DATA LISTING below:

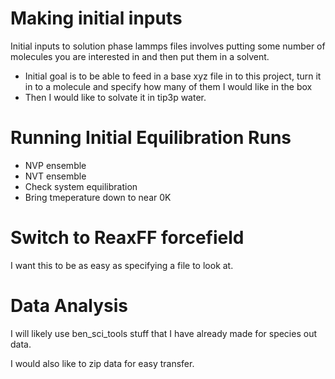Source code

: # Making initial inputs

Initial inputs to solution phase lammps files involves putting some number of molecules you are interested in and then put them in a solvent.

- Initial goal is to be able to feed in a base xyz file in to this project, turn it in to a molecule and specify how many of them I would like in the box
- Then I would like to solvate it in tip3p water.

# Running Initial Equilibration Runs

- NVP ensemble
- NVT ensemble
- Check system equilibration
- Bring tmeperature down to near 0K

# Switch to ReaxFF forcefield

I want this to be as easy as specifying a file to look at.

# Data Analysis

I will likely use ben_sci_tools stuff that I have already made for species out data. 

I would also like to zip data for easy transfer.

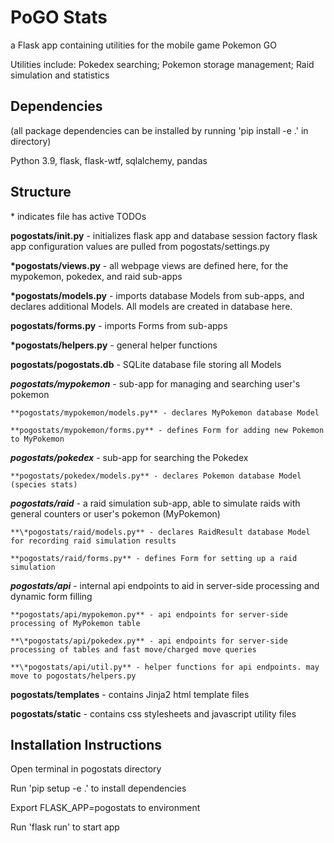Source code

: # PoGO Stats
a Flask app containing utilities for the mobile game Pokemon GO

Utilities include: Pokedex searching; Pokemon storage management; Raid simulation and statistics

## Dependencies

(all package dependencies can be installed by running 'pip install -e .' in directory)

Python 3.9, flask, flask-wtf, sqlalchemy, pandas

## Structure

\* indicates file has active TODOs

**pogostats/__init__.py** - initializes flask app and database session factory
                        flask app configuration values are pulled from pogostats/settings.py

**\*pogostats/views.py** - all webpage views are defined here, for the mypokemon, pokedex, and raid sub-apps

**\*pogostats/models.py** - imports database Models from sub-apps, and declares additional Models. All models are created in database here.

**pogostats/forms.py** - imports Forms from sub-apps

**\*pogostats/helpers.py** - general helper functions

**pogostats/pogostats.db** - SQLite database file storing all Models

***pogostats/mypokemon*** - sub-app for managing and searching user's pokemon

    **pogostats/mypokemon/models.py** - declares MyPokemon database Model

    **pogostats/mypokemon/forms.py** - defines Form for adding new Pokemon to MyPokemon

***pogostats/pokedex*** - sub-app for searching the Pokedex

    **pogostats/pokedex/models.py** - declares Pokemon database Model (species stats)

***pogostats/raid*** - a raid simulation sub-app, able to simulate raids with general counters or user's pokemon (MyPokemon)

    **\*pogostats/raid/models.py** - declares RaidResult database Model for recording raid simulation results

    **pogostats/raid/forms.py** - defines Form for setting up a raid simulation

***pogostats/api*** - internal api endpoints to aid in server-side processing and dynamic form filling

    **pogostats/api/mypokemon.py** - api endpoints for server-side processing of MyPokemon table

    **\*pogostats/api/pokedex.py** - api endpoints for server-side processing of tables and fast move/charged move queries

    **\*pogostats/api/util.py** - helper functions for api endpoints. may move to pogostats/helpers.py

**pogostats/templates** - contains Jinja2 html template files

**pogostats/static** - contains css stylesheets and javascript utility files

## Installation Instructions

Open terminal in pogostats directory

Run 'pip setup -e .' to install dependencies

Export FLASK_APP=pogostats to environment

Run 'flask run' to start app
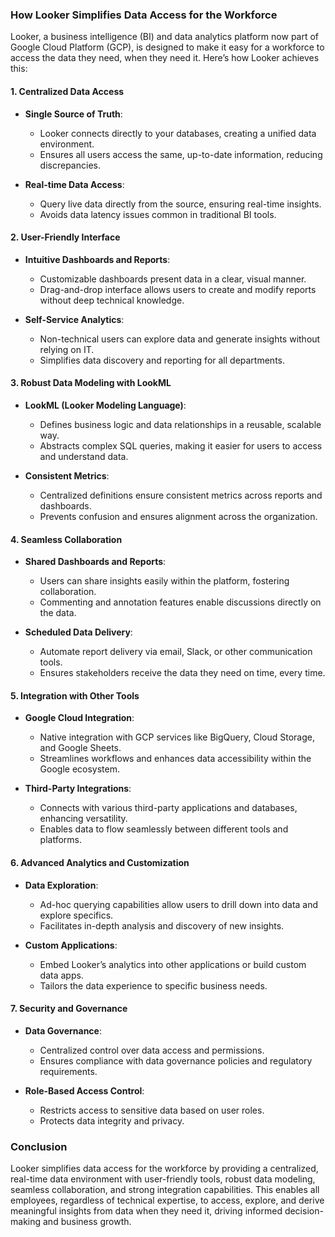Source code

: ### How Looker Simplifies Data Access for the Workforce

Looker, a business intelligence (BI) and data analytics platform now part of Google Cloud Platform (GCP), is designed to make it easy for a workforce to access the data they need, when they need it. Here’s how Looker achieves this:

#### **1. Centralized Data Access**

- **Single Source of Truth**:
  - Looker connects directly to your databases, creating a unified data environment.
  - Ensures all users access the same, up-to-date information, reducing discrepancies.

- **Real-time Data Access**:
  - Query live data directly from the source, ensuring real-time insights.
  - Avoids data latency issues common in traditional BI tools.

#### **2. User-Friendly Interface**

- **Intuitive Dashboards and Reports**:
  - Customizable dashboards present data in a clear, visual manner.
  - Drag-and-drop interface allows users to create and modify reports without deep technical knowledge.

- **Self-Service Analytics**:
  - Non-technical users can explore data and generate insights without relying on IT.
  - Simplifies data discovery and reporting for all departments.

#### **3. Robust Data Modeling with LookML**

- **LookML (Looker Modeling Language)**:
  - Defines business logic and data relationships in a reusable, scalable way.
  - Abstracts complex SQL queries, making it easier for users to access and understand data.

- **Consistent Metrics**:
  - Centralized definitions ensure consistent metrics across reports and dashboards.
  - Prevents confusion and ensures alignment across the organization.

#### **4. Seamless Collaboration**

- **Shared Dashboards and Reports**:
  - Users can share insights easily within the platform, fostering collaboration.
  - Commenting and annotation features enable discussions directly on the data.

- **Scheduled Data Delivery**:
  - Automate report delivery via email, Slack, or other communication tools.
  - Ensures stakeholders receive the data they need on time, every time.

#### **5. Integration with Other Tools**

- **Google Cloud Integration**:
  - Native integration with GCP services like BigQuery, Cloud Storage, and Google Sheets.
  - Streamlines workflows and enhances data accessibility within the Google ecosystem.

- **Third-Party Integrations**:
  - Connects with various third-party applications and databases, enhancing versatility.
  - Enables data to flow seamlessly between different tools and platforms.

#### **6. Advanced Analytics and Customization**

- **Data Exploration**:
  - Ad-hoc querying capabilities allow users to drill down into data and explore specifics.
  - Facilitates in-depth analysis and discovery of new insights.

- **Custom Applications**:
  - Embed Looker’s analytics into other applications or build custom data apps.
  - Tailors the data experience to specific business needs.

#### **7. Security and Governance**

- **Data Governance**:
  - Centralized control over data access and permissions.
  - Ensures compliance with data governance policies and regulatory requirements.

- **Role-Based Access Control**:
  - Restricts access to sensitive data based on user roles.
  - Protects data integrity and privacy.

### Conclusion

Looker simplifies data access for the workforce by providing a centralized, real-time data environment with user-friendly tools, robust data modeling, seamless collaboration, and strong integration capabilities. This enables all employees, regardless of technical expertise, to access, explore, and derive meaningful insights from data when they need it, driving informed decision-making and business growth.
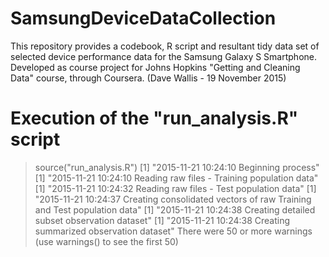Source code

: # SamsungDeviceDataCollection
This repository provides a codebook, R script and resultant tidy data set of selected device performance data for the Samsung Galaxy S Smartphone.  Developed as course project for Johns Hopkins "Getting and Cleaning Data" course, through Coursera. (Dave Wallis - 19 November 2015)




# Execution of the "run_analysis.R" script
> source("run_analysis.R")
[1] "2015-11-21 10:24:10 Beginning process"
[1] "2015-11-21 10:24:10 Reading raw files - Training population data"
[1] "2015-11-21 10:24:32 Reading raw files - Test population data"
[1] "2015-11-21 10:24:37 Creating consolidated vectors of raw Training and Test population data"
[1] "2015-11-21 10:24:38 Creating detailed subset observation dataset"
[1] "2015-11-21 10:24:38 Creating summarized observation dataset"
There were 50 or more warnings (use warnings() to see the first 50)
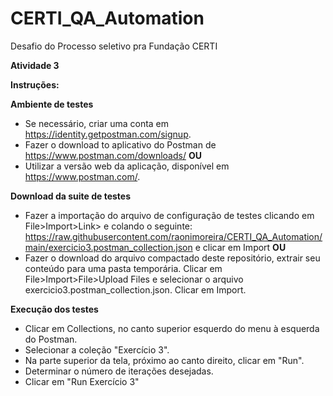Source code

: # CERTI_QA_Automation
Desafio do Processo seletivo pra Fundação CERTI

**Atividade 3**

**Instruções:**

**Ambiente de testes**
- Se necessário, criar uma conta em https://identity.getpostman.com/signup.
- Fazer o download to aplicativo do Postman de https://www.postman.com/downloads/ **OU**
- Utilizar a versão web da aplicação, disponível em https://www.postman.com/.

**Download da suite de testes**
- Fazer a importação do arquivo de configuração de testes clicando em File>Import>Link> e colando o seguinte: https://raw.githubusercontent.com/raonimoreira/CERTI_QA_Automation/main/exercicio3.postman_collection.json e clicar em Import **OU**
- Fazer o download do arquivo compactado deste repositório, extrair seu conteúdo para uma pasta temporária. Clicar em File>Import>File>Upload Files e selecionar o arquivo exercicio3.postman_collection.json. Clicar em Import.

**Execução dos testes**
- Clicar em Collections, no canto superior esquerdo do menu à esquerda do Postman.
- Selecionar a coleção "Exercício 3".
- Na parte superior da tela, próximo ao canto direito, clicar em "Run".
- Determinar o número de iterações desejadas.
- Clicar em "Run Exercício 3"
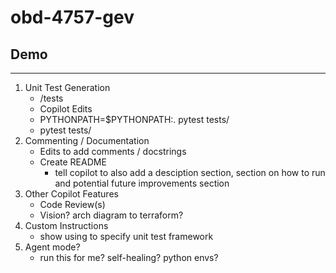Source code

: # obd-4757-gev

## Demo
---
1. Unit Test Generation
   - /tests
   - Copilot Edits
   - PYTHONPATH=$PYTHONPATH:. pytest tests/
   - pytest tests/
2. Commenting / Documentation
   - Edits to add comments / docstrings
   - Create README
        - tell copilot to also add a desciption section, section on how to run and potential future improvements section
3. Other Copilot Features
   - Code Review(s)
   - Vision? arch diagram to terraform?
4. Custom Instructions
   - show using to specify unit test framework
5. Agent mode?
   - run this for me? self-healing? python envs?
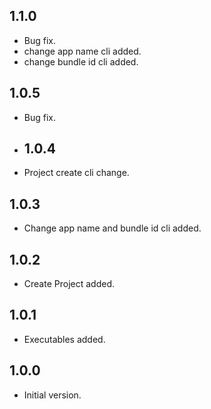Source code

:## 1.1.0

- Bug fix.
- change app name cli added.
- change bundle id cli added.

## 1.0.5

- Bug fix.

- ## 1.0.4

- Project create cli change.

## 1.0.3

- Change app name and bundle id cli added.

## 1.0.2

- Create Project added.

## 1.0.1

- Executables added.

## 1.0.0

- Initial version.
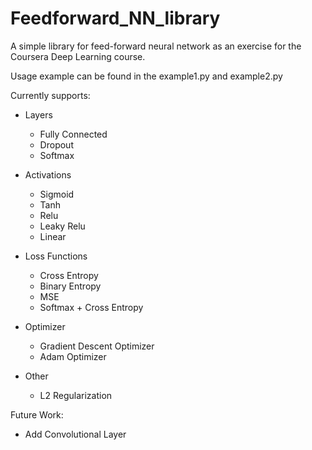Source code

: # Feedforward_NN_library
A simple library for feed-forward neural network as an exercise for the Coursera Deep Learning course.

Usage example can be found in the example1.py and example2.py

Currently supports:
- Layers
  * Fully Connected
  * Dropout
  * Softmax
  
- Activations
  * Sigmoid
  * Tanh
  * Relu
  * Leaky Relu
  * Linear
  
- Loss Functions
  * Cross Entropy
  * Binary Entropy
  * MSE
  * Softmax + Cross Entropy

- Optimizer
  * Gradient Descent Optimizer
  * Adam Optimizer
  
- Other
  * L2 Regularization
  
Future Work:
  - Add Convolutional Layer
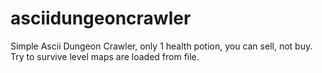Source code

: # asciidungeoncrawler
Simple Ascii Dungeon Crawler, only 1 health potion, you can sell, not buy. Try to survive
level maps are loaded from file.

End of DATA LISTING.

PROBLEM DETAILS
Whenever a line of the material holds the word "within", copy it out.

SOLUTION FOR THIS PROBLEM
  - Users can share insights easily within the platform, fostering collaboration.
  - Streamlines workflows and enhances data accessibility within the Google ecosystem.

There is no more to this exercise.